Владукас — страница 41 из 58

Номера приклеили к груди,

С номерами стали нелюдьми.

Нас в бараки позагнали,

Вещи личные отняли —

Так у нас с ворами поступали…

Много было остроумных фольклорных куплетов на этот мотив — всего, конечно, не вспомнишь, но некоторые из них еще придется привести по ходу рассказа.

2

Над Бачунайскими торфяниками все чаще стали появляться советские самолеты, но ни одна бомба не упала на нас. Очевидно, наши летчики знали, что здесь живут и работают заключенные концлагерей. Бомбардировкам подвергался в основном город Шяуляй. Концлагерные ребятишки любили наблюдать эти налеты, которые часто совершались среди бела дня. Они залезали на крышу какого-нибудь барака, рассаживались там цепочкой, словно воробьи на заборе, и радостно кричали:

— Ура!.. Наши бомбят!..

Раньше бы их скосила оттуда автоматная очередь, но теперь полицейские делали вид, что не слышат этих криков: они тоже понимали, что дни немецкой оккупации сочтены, поэтому не зверствовали, как раньше, старались войти в доверие к заключенным, перекраситься.

Шяуляй находился километрах в десяти от лагеря, и краснозвездные самолеты, летающие над ним, хорошо были видны с крыши пятого барака, в котором жили мы с мамой. Образуя в небе гигантский круг, накрененный к земле, они поочередно пикировали с высоты вниз, поливая город пулеметным огнем и бомбами. После нескольких таких заходов самолеты исчезали, оставив внизу море бушующего огня и черного дыма. Кто-то очень точно и верно подсказывал им цель. «Неужели Кужелисы? — думал я. — Да живы ли они? Не попали ли они, как и мы с мамой, в руки гестаповцев?.. Или под бомбежку?..»

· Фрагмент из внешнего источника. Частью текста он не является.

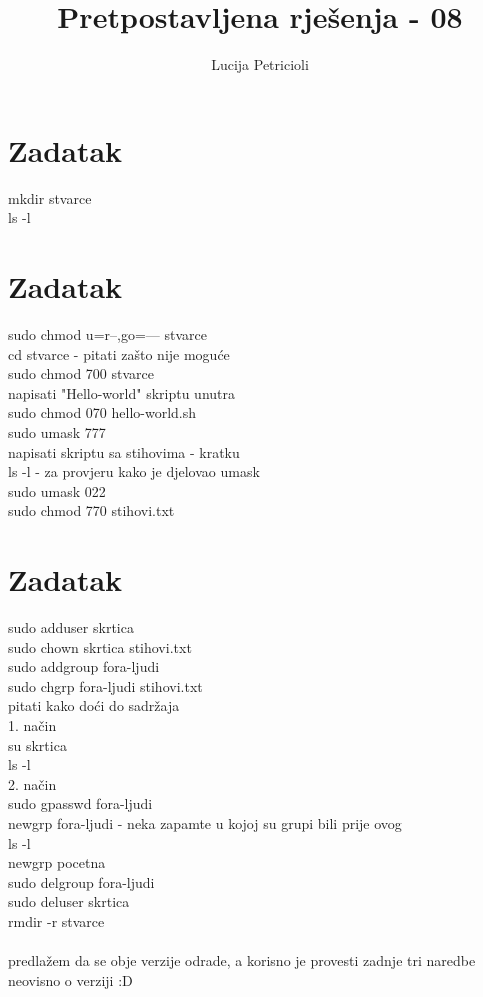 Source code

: \documentclass[12pt,a4paper]{article}
\begin{document}
	\title{Pretpostavljena rješenja - 08}
	\maketitle
	\author{Lucija Petricioli}
	\section{Zadatak}
	mkdir stvarce \\
	ls -l \\
	
	\section{Zadatak}
	sudo chmod u=r--,go=--- stvarce \\
	cd stvarce - pitati zašto nije moguće \\
	sudo chmod 700 stvarce \\
	napisati "Hello-world" skriptu unutra \\
	sudo chmod 070 hello-world.sh \\
	sudo umask 777 \\
	napisati skriptu sa stihovima - kratku \\
	ls -l - za provjeru kako je djelovao umask \\
	sudo umask 022 \\
	sudo chmod 770 stihovi.txt \\
	
	\section{Zadatak}
	sudo adduser skrtica \\
	sudo chown skrtica stihovi.txt \\
	sudo addgroup fora-ljudi \\
	sudo chgrp fora-ljudi stihovi.txt \\
	pitati kako doći do sadržaja \\
	1. način \\
	su skrtica \\
	ls -l \\
	2. način \\
	sudo gpasswd fora-ljudi\\
	newgrp fora-ljudi - neka zapamte u kojoj su grupi bili prije ovog\\
	ls -l \\
	newgrp pocetna \\
	sudo delgroup fora-ljudi \\
	sudo deluser skrtica \\
	rmdir -r stvarce \\
	\\
	predlažem da se obje verzije odrade, a korisno je provesti zadnje tri naredbe neovisno o verziji :D\\
	
\end{document}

Эти вопросы неотступно мучили меня, когда я сидел на крыше пятого барака и наблюдал, как наши самолеты бомбят Шяуляй. Мне страстно хотелось побывать там, узнать о судьбе советских партизан и о том, скоро ли придут красные и освободят нас.

Оказывается, мама тоже хотела в Шяуляй. Но как туда пройти? На каждой дороге стоят патрули и проверяют документы.

Меня осенила идея:

— А что если пойти в нашу лечебницу и сказать, что у меня заболели глаза от сахарина. У многих пацанов от него глаза болят. Может быть, мне дадут направление в шяуляйскую больницу? — предложил я.

— Может быть, — согласилась мама, — там сейчас русские врачи…

И мы решили попробовать.

Лагерный медицинский пункт находился в том же здании, где жил начальник Бачунайского участка торфяника. Его обслуживал некий фельдшер Рябов. Мы пришли к нему вместе с мамой. Я пожаловался на глаза, что у меня за последнее время сильно ухудшилось зрение. Фельдшер поверил. Но как ни высоко ценил свои врачебные способности, он не решился от плохого зрения выписать мне капли, которыми лечил лошадей, и, после долгих наших просьб, наконец согласился направить меня в поликлинику по глазным болезням в город Шяуляй. На клочке тетрадочного листа написал справку, на которой не было ни штампа, ни печати, стояла только его подпись и дата: 4 июля 1944 года. Тем не менее это был важный документ, позволявший мне отлучиться из Бачунайского концлагеря в Шяуляй для лечения глаз, и я вскоре отправился туда после долгих маминых напутствий.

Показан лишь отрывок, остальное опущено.